Decidiamo di attendere l'orario indicatoci e ci allontaniamo di qualche metro per avere una visuale più amplia. Come sospettato sul muro si materializza un volto, non un evento paranormale ma un suggestivo gioco di luci ed ombre: Pareidolia da molti scambiata per evento miracoloso.
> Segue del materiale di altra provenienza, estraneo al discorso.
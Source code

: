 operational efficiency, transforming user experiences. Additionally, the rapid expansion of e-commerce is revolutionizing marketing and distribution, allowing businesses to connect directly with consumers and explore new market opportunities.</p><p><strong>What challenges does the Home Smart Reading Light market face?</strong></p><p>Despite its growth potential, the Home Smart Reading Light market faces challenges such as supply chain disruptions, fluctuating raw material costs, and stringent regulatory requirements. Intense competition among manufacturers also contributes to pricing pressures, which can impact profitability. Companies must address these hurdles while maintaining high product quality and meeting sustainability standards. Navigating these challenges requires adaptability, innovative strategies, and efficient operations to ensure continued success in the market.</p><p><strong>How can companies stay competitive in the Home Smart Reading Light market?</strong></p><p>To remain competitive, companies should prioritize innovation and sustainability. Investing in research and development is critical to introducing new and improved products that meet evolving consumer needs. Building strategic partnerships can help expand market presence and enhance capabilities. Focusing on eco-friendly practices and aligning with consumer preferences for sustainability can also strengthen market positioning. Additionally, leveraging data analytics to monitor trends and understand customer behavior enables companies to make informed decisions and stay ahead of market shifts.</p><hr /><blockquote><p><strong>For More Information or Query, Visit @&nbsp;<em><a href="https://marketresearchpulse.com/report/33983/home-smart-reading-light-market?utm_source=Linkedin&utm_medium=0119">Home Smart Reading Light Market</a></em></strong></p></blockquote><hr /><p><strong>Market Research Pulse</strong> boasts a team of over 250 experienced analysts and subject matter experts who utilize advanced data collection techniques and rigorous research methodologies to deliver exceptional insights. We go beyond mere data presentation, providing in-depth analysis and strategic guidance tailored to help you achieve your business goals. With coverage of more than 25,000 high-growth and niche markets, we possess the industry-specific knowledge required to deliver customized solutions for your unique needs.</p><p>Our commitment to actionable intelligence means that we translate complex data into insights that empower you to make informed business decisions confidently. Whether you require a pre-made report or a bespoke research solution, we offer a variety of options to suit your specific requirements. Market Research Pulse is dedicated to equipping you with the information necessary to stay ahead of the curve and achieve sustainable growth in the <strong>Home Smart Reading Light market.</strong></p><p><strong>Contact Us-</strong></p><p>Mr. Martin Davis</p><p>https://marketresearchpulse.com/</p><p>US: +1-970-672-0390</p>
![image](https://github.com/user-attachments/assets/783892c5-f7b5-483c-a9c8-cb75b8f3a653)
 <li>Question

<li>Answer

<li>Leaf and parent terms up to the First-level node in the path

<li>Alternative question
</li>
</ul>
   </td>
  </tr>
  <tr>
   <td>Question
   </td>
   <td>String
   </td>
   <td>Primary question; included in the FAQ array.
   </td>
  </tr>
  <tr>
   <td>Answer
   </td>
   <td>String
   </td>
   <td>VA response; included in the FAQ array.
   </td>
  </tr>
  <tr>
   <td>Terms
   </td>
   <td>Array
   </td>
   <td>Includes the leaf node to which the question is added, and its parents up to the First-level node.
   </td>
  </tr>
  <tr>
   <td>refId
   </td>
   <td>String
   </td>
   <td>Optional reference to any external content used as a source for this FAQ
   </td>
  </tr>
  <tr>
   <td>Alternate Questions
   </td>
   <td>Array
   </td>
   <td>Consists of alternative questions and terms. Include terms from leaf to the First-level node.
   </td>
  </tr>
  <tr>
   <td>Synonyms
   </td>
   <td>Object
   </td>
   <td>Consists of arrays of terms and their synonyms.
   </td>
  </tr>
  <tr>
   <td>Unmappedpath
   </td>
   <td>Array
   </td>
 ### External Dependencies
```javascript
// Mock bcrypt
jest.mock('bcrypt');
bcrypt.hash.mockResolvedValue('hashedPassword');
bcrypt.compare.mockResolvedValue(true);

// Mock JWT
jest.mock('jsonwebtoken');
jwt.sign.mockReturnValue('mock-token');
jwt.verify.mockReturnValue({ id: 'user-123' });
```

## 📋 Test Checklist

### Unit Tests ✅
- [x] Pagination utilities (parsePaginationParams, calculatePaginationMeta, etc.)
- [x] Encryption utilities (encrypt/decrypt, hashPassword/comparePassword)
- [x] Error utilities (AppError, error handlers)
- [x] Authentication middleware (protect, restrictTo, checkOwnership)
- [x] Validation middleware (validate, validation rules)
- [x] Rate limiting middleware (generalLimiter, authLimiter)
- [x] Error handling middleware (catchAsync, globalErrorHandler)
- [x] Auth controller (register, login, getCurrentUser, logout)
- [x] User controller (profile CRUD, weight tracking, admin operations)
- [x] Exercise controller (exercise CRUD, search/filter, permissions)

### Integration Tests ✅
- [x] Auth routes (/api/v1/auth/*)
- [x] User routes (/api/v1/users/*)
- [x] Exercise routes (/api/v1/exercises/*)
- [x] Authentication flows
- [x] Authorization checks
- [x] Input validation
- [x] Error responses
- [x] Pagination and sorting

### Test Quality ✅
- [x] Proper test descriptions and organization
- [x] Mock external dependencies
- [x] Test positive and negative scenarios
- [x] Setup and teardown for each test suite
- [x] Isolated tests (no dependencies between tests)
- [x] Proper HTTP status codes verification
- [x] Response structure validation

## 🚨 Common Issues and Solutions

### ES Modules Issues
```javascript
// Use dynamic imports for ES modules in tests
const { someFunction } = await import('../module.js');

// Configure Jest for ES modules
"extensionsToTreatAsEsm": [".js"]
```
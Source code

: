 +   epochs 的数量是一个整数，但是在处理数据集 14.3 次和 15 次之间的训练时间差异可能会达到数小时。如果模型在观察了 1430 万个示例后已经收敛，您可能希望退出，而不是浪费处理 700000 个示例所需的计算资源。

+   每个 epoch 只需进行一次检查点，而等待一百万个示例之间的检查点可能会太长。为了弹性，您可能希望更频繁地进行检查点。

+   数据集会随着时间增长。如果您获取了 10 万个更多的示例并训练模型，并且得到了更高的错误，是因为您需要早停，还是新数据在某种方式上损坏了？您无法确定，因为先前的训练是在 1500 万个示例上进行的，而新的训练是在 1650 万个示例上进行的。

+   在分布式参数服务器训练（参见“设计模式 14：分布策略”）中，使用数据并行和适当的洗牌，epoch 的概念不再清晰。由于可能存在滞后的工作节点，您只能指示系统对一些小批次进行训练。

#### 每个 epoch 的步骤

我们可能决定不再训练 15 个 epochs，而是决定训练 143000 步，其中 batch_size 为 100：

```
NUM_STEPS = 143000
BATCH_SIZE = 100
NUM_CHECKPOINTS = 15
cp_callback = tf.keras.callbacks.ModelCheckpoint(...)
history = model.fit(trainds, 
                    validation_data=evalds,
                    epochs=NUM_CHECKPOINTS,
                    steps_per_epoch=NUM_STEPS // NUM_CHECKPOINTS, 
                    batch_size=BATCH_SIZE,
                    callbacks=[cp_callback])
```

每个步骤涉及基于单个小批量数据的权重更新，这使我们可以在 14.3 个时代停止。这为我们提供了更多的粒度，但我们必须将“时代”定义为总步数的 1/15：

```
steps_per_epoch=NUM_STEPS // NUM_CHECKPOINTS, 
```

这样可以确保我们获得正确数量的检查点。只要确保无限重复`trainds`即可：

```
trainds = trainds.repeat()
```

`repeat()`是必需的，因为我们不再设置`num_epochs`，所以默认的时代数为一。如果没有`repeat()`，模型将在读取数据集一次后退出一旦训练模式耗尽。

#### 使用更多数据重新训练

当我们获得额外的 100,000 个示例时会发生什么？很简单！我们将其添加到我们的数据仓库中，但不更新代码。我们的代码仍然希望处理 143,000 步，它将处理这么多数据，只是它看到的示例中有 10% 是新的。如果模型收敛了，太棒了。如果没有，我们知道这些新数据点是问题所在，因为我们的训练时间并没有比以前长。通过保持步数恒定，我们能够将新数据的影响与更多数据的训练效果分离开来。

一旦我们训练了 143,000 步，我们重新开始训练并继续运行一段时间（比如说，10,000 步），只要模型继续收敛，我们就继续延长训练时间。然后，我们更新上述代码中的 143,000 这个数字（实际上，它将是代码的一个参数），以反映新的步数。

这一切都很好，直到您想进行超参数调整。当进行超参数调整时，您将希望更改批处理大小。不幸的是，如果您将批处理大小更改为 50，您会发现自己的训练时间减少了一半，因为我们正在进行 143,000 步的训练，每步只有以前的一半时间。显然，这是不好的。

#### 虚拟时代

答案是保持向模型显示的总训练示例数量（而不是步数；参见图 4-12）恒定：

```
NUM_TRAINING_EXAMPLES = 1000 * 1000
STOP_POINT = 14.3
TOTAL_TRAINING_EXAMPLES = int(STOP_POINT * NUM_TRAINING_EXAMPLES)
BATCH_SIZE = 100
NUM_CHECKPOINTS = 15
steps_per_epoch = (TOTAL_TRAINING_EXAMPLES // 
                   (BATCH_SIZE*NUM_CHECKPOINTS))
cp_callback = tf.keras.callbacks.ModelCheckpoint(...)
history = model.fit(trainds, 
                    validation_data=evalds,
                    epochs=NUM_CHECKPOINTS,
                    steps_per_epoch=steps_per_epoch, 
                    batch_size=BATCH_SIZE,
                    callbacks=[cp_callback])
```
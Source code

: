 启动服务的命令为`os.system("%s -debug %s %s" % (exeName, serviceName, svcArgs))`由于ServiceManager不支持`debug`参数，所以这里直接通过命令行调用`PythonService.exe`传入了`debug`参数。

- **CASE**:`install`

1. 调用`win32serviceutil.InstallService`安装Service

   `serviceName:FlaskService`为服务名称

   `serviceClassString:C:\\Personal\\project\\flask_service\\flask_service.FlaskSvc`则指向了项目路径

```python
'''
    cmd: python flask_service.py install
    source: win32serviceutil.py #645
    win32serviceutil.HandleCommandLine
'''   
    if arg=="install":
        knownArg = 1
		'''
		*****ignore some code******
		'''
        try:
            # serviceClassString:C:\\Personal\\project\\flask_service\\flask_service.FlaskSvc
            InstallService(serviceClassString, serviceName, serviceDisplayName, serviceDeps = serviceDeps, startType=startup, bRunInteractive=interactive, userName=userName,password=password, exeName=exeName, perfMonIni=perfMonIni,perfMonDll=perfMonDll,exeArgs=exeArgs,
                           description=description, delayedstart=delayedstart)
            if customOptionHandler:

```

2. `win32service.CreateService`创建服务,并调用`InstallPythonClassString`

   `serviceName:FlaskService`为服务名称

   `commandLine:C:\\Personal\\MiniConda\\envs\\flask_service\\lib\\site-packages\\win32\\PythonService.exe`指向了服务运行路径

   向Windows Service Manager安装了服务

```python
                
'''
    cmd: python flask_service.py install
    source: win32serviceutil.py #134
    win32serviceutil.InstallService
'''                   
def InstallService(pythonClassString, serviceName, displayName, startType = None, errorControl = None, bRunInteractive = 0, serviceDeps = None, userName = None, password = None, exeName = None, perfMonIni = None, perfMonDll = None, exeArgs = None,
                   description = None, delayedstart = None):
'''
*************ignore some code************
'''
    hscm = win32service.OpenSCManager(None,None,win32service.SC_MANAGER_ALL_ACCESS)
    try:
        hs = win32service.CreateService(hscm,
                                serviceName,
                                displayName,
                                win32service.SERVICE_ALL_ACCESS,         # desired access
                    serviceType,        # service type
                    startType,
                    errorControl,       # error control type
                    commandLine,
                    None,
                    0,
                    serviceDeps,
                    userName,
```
Caso 2: Spirito di un cane

Durante un ispezione in un antico casolare diroccato, nelle campagne del Nord Barese a ridosso
della Murgia, abbiamo riscontrato una strana “anomalia in uno scatto fotografico ottenuto con tecnologia Full Specrum.
Con non poca sorpresa mi ero “convinto”, errore che purtroppo non ho saputo evitare, di aver fotografato l'immagine di un essere spiritico simile ad un cane.
Precisamente le mie precedenti ricerche sulle leggende inerenti il famoso “Cane nero fantasma” hanno predisposto la mia mente all'errore.
Ho inviato lo scatto fotografico ad alcuni professionisti dell'analisi fotografica che, giustamente, hanno smorzato il mio entusiasmo riportandomi alla realtà, quello scatto non aveva nulla di anomalo, solo un affascinante effetto di Pareidolia.
Due giorni dopo, controllando più attentamente i video relativi al sopralluogo e quindi osservando il posto da altre angolazioni, sono risalito ad assi di legno che, unite ad un fenomeno di luce ed ombra, originavano l'effetto illusorio.

Conclusione
La prima regola da seguire, sempre, in merito alla ricerca sulla fenomenologia paranormale, è quella di rimanere con i piedi per terra.
Meglio ammettere dignitosamente l'errore che ostentare un illusoria verità.